From November 1998 until her appointment in May 2000, Garamendi served as the assistant deputy administrator for farm programs in the Farm Service Agency. In addition, since September 1999 she served as director of the USDA Millennium Council as well as director of Millennium Green, a project of the White House Millennium Council focusing on efforts to celebrate the millennium.

Garamendi was associate director of the U.S. Peace Corps from 1993-98, where she was responsible for the nationwide operations of recruitment, selection, and placement of approximately 24,000 volunteers, during that five-year span, in 91 countries worldwide.

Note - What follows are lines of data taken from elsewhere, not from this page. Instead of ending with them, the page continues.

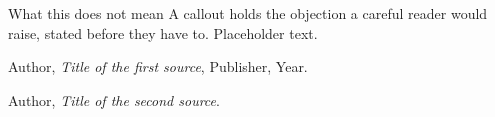 
\begin{hscallout}{What this does not mean}
A callout holds the objection a careful reader would raise, stated before they
have to. Placeholder text.
\end{hscallout}

\hssourcespage
\begin{hssources}
\item Author, \emph{Title of the first source}, Publisher, Year.
\item Author, \emph{Title of the second source}. 
\end{hssources}

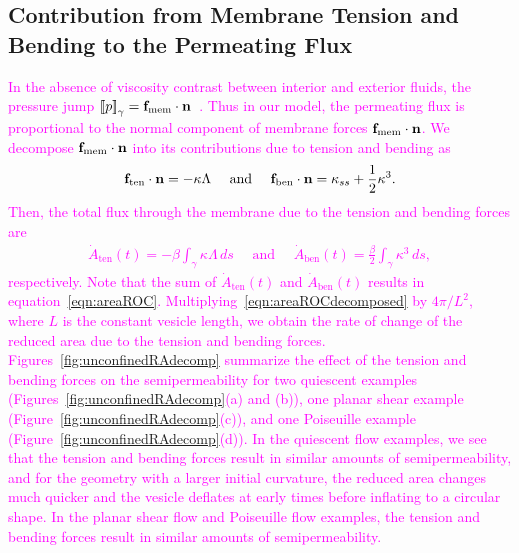 \documentclass[prb,preprint,showpacs,preprintnumbers,amsmath,amssymb,longbibliography]{revtex4-1}
\begin{document}
\subsection{Contribution from Membrane Tension and Bending to the Permeating Flux}
\textcolor{magenta}{In the absence of viscosity contrast between interior and exterior fluids, the pressure jump $\left[\!\left[ p \right]\!\right]_\gamma= \mathbf{f}_\mathrm{mem} \cdot
\mathbf{n}$~\cite{poz1992}. Thus in our model, the permeating flux is
proportional to the normal component of membrane forces $\mathbf{f}_\mathrm{mem}\cdot\mathbf{n}$. We
decompose $\mathbf{f}_\mathrm{mem}\cdot\mathbf{n}$ into its
contributions due to tension and bending as
\begin{align}
  \mathbf{f}_{\mathrm{ten}} \cdot \mathbf{n} = -\kappa \Lambda 
    \quad \text{ and } \quad
  \mathbf{f}_{\mathrm{ben}} \cdot \mathbf{n} = \kappa_{ss} + \frac{1}{2}\kappa^3.
\end{align}
Then, the total flux through the membrane due to the tension and bending
forces are
\begin{align}
  \dot{A}_{\mathrm{ten}}(t) = -\beta \int_{\gamma} \kappa \Lambda\, ds  
  \quad \text{ and } \quad
  \dot{A}_{\mathrm{ben}}(t) = \frac{\beta}{2} \int_{\gamma} \kappa^3\, ds,
  \label{eqn:areaROCdecomposed}
\end{align}
respectively. Note that the sum of $\dot{A}_{\mathrm{ten}}(t)$ and
$\dot{A}_{\mathrm{ben}}(t)$ results in equation~\eqref{eqn:areaROC}.
Multiplying~\eqref{eqn:areaROCdecomposed} by $4\pi/L^2$, where $L$
is the constant  vesicle length, we obtain the rate of change of the reduced area
due to the tension and bending forces. 
Figures~\ref{fig:unconfinedRAdecomp} summarize the 
effect of the tension and bending forces on the semipermeability for two
quiescent examples (Figures~\ref{fig:unconfinedRAdecomp}(a) and (b)),
one planar shear example (Figure~\ref{fig:unconfinedRAdecomp}(c)), and
one Poiseuille example (Figure~\ref{fig:unconfinedRAdecomp}(d)). In the
quiescent flow examples, we see that the tension and bending forces
result in similar amounts of semipermeability, and for the geometry with
a larger initial curvature, the reduced area changes much quicker and
the vesicle deflates at early times before inflating to a circular
shape. In the planar shear flow and Poiseuille flow examples, the
tension and bending forces result in similar amounts of
semipermeability.}
\end{document}
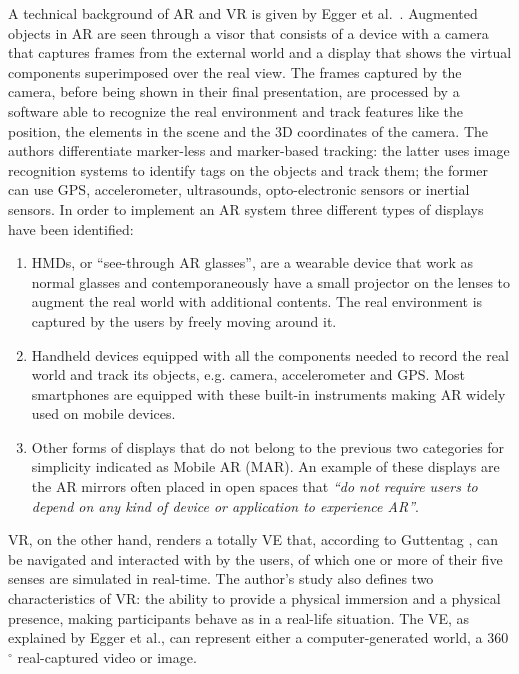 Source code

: A technical background of AR and VR is given by Egger et al.~\cite{egger_augmented_2020}. Augmented objects in AR are seen through a visor that consists of a device with a camera that captures frames from the external world and a display that shows the virtual components superimposed over the real view. The frames captured by the camera, before being shown in their final presentation, are processed by a software able to recognize the real environment and track features like the position, the elements in the scene and the 3D coordinates of the camera.
The authors differentiate marker-less and marker-based tracking: the latter uses image recognition systems to identify tags on the objects and track them; the former can use GPS, accelerometer, ultrasounds, opto-electronic sensors or inertial sensors.
In order to implement an AR system three different types of displays have been identified:
\begin{enumerate}
	\item \glspl{HMD}, or “see-through AR glasses”, are a wearable device that work as normal glasses and contemporaneously have a small projector on the lenses to augment the real world with additional contents. The real environment is captured by the users by freely moving around it.
	\item Handheld devices equipped with all the components needed to record the real world and track its objects, e.g. camera, accelerometer and GPS. Most smartphones are equipped with these built-in instruments making AR widely used on mobile devices.
	\item Other forms of displays that do not belong to the previous two categories for simplicity indicated as Mobile AR (MAR). An example of these displays are the AR mirrors often placed in open spaces that \textit{“do not require users to depend on any kind of device or application to experience AR”}.
\end{enumerate} 
VR, on the other hand, renders a totally VE that, according to Guttentag \cite{guttentag_virtual_2020}, can be navigated and interacted with by the users, of which one or more of their five senses are simulated in real-time. The author's study also defines two characteristics of VR: the ability to provide a physical immersion and a physical presence, making participants behave as in a real-life situation.
The VE, as explained by Egger et al., can represent either a computer-generated world, a 360$^{\circ}$ real-captured video or image.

During her tenure the number of volunteers reached a 21-year high, with the highest level of diversity in Peace Corps history. Earlier, she had served as a Peace Corps volunteer in southwestern Ethiopia from 1966-68, where she worked in community development. She subsequently returned to Ethiopia in 1985 to organize famine camps. For 20 years, during the 1970s and 1980s, she managed her family’s ranch and farm operations near Sacramento, Calif.

A native of northern California, Garamendi holds a B.A. degree in liberal arts from the University of California at Berkeley and a Juris Doctor degree from the Humphreys College School of Law in Stockton, Calif.